## 77.26 Inertia and quotient stacks

The (relative) inertia stack of a stack in groupoids is defined in Stacks, Section 8.7. The actual construction, in the setting of fibred categories, and some of its properties is in Categories, Section 4.34.

Lemma 77.26.1. Assume $B \to S$ and $(U, R, s, t, c)$ as in Definition 77.20.1 (1). Let $G/U$ be the stabilizer group algebraic space of the groupoid $(U, R, s, t, c, e, i)$, see Definition 77.16.2. Set $R' = R \times _{s, U} G$ and set

1. $s' : R' \to G$, $(r, g) \mapsto g$,

2. $t' : R' \to G$, $(r, g) \mapsto c(r, c(g, i(r)))$,

3. $c' : R' \times _{s', G, t'} R' \to R'$, $((r_1, g_1), (r_2, g_2) \mapsto (c(r_1, r_2), g_1)$.

Then $(G, R', s', t', c')$ is a groupoid in algebraic spaces over $B$ and

$\mathcal{I}_{[U/R]} = [G/ R'].$

i.e., the associated quotient stack is the inertia stack of $[U/R]$.

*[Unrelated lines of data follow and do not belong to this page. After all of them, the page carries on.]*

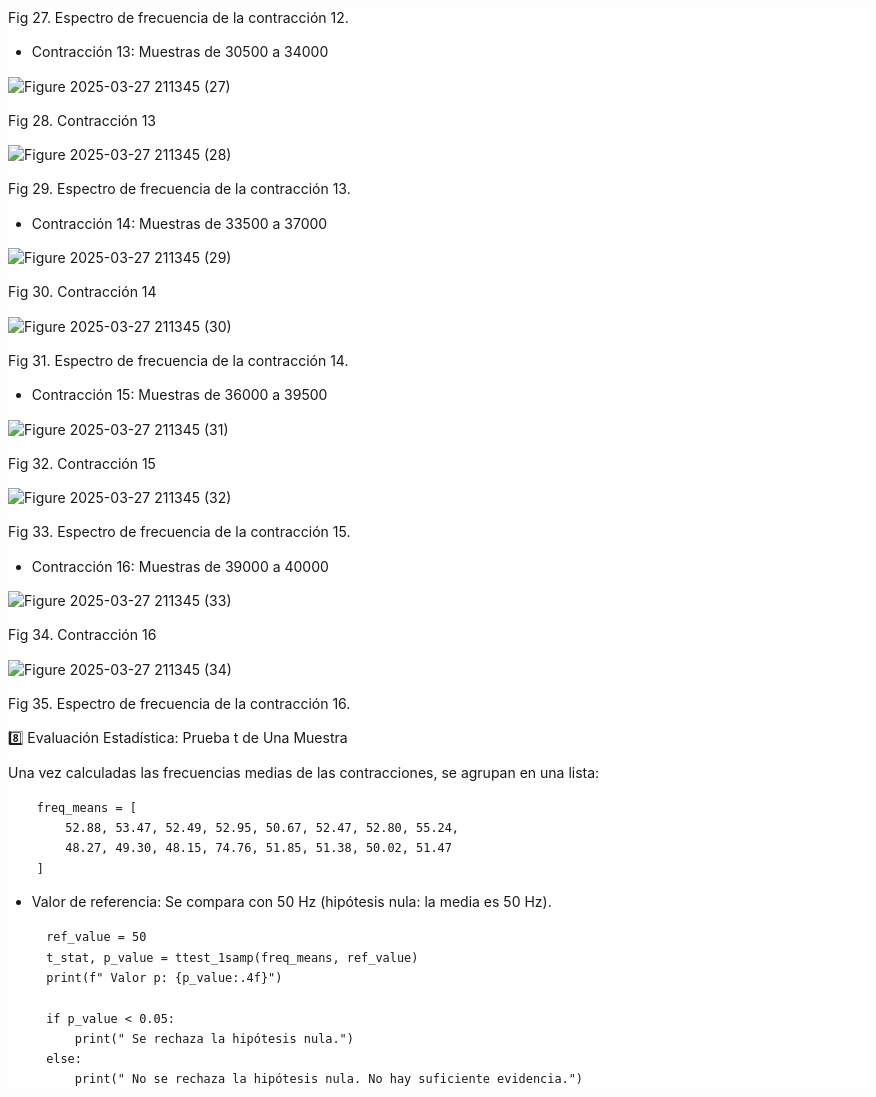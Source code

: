 Fig 27. Espectro de frecuencia de la contracción 12.

- Contracción 13: Muestras de 30500 a 34000

![Figure 2025-03-27 211345 (27)](https://github.com/user-attachments/assets/42f367b0-c97a-4751-9335-8edf875325a4)

Fig 28. Contracción 13

![Figure 2025-03-27 211345 (28)](https://github.com/user-attachments/assets/a92cd836-b1d0-4c3b-8e05-d0657092ef03)

Fig 29. Espectro de frecuencia de la contracción 13.

- Contracción 14: Muestras de 33500 a 37000

![Figure 2025-03-27 211345 (29)](https://github.com/user-attachments/assets/c3d23398-e814-4874-9ab7-c5ef066fd568)

Fig 30. Contracción 14

![Figure 2025-03-27 211345 (30)](https://github.com/user-attachments/assets/dccf2557-cce2-422c-93fc-be947609668a)

Fig 31. Espectro de frecuencia de la contracción 14.

- Contracción 15: Muestras de 36000 a 39500

![Figure 2025-03-27 211345 (31)](https://github.com/user-attachments/assets/0cc7dd47-dba0-4375-a4f9-755671a72cde)

Fig 32. Contracción 15

![Figure 2025-03-27 211345 (32)](https://github.com/user-attachments/assets/9b572361-0977-480b-ae22-0cc5cda4f021)

Fig 33. Espectro de frecuencia de la contracción 15.

- Contracción 16: Muestras de 39000 a 40000

![Figure 2025-03-27 211345 (33)](https://github.com/user-attachments/assets/4caa0d47-f262-486e-95a0-c8b4bec44615)

Fig 34. Contracción 16

![Figure 2025-03-27 211345 (34)](https://github.com/user-attachments/assets/7082ce28-4ac9-46d7-ba6c-a5e20a948762)

Fig 35. Espectro de frecuencia de la contracción 16.

8️⃣ Evaluación Estadística: Prueba t de Una Muestra

Una vez calculadas las frecuencias medias de las contracciones, se agrupan en una lista:

        freq_means = [
            52.88, 53.47, 52.49, 52.95, 50.67, 52.47, 52.80, 55.24,
            48.27, 49.30, 48.15, 74.76, 51.85, 51.38, 50.02, 51.47
        ]

- Valor de referencia: Se compara con 50 Hz (hipótesis nula: la media es 50 Hz).

        ref_value = 50
        t_stat, p_value = ttest_1samp(freq_means, ref_value)
        print(f" Valor p: {p_value:.4f}")
        
        if p_value < 0.05:
            print(" Se rechaza la hipótesis nula.")
        else:
            print(" No se rechaza la hipótesis nula. No hay suficiente evidencia.")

Proof. By Stacks, Lemma 8.8.5 it suffices to prove that $\mathcal{I}_{[U/_{\! p}R]} = [G/_{\! p} R']$. Let $T$ be a scheme over $S$. Recall that an object of the inertia fibred category of $[U/_{\! p}R]$ over $T$ is given by a pair $(x, g)$ where $x$ is an object of $[U/_{\! \! p}R]$ over $T$ and $g$ is an automorphism of $x$ in its fibre category over $T$. In other words, $x : T \to U$ and $g : T \to R$ such that $x = s \circ g = t \circ g$. This means exactly that $g : T \to G$. A morphism in the inertia fibred category from $(x, g) \to (y, h)$ over $T$ is given by $r : T \to R$ such that $s(r) = x$, $t(r) = y$ and $c(r, g) = c(h, r)$, see the commutative diagram in Categories, Lemma 4.34.1. In a formula

$h = c(r, c(g, i(r))) = c(c(r, g), i(r)).$

The notation $s(r)$, etc is a short hand for $s \circ r$, etc. The composition of $r_1 : (x_2, g_2) \to (x_1, g_1)$ and $r_2 : (x_1, g_1) \to (x_2, g_2)$ is $c(r_1, r_2) : (x_1, g_1) \to (x_3, g_3)$.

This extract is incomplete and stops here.